# How do you convert old style clutch to 'deadman" style



## WireGuy1950 (Jan 31, 2013)

I just bought an old 1971 Ariens SnowThro Mdl 910955 with the suicide clutch (release and it runs away).

Does anyone know how (or how hard) it would be to convert to the later style of operation (hold to engage)?

Thanks


----------



## 69ariens (Jan 29, 2011)

I have a 69 with the as you call it suicide and 72 with out. I prefer my 69 over the 72. I would have to flip them over side by side to see how it could be done. Only thing is the 69 is at my other house right now.


----------



## Fairway (Dec 3, 2011)

The only way I am aware of is to somehow reverse the spring in a manner that would pull the rubber disc away from the friction plate when you let go of the clutch, rather than pull the disc to the plate as with the early models.


----------



## HCBPH (Mar 8, 2011)

*Switching drive*

About the only real what I would guess would be to swap out the tractor unit. I suspect there are alot of differences between the 2 style units
Let us know what you come up with.


----------



## td5771 (Feb 21, 2011)

If you could reverse the spring inside the tractor to pull the disc away.

Then You just have to reverse the direction the rod moves when you squeeze it.

Depending on whether the lever is on top or bottom.....if you keep the lever where it is and do some creative welding with flat stock you could have a lever stick out the opposite side of where the rod is connected now and I Believe that will turn a push into a pull or vice versa

Hopefully the spring can Be reversed


----------



## Kielbasa (Dec 21, 2013)

I can sort of see you wanting to change this to a degree. But I have been using my 1971 Ariens machine for 31 years now. I do not think that I would want it the newer way. I personally like not having to hold any levers or handles up or down when clearing. Again 31 years being use to this way. I can let go and adjust a mitten, a glove or what ever with not having to stop. Guys may not like that, but I only use her in first gear at a slower pace to keep everything at a nice slow... and steady pace with nothing getting out of control. The few times that I have used my next door neighbors 2000 Ariens, I hated grabbing for the two levers/handles where one is for the augers to engage and the other to move the machine and then letting (which one go) where it will still move the machine and keep turning the augers. To me that is a royal PITA!


----------



## nwcove (Mar 2, 2015)

thread isalmost for years old, but heres the latest reincarnation .
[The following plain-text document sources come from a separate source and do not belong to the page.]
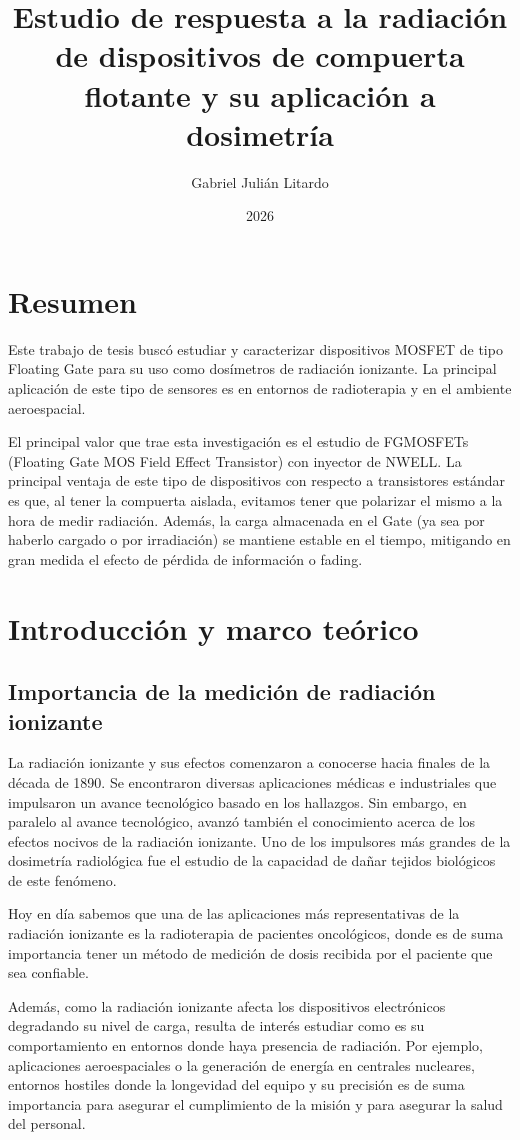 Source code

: \documentclass[12pt,a4paper,oneside]{book}
\title{Estudio de respuesta a la radiación de dispositivos de compuerta flotante y su aplicación a dosimetría}
\author{Gabriel Julián Litardo}
\date{2026}
\begin{document}

\tableofcontents

\chapter*{Resumen}Este trabajo de tesis buscó estudiar y caracterizar dispositivos MOSFET de tipo Floating Gate para su uso como dosímetros de radiación ionizante. La principal aplicación de este tipo de sensores es en entornos de radioterapia y en el ambiente aeroespacial.

El principal valor que trae esta investigación es el estudio de FGMOSFETs (Floating Gate MOS Field Effect Transistor) con inyector de NWELL. La principal ventaja de este tipo de dispositivos con respecto a transistores estándar es que, al tener la compuerta aislada, evitamos tener que polarizar el mismo a la hora de medir radiación. Además, la carga almacenada en el Gate (ya sea por haberlo cargado o por irradiación) se mantiene estable en el tiempo, mitigando en gran medida el efecto de pérdida de información o fading.

\chapter{Introducción y marco teórico}

\section{Importancia de la medición de radiación ionizante}
La radiación ionizante y sus efectos comenzaron a conocerse hacia finales de la década de 1890. Se encontraron diversas aplicaciones médicas e industriales que impulsaron un avance tecnológico basado en los hallazgos. Sin embargo, en paralelo al avance tecnológico, avanzó también el conocimiento acerca de los efectos nocivos de la radiación ionizante. Uno de los impulsores más grandes de la dosimetría radiológica fue el estudio de la capacidad de dañar tejidos biológicos de este fenómeno.

Hoy en día sabemos que una de las aplicaciones más representativas de la radiación ionizante es la radioterapia de pacientes oncológicos, donde es de suma importancia tener un método de medición de dosis recibida por el paciente que sea confiable.

Además, como la radiación ionizante afecta los dispositivos electrónicos degradando su nivel de carga, resulta de interés estudiar como es su comportamiento en entornos donde haya presencia de radiación. Por ejemplo, aplicaciones aeroespaciales o la generación de energía en centrales nucleares, entornos hostiles donde la longevidad del equipo y su precisión es de suma importancia para asegurar el cumplimiento de la misión y para asegurar la salud del personal.
\end{document}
http://www.snowblowerforum.com/forum/ariens-snowblowers/99602-reversing-clutch-handle.html


----------



## scrappy (Dec 7, 2014)

Kielbasa said:


> I can sort of see you wanting to change this to a degree. But I have been using my 1971 Ariens machine for 31 years now. I do not think that I would want it the newer way. I personally like not having to hold any levers or handles up or down when clearing. Again 31 years being use to this way. I can let go and adjust a mitten, a glove or what ever with not having to stop. Guys may not like that, but I only use her in first gear at a slower pace to keep everything at a nice slow... and steady pace with nothing getting out of control. The few times that I have used my next door neighbors 2000 Ariens, I hated grabbing for the two levers/handles where one is for the augers to engage and the other to move the machine and then letting (which one go) where it will still move the machine and keep turning the augers. To me that is a royal PITA!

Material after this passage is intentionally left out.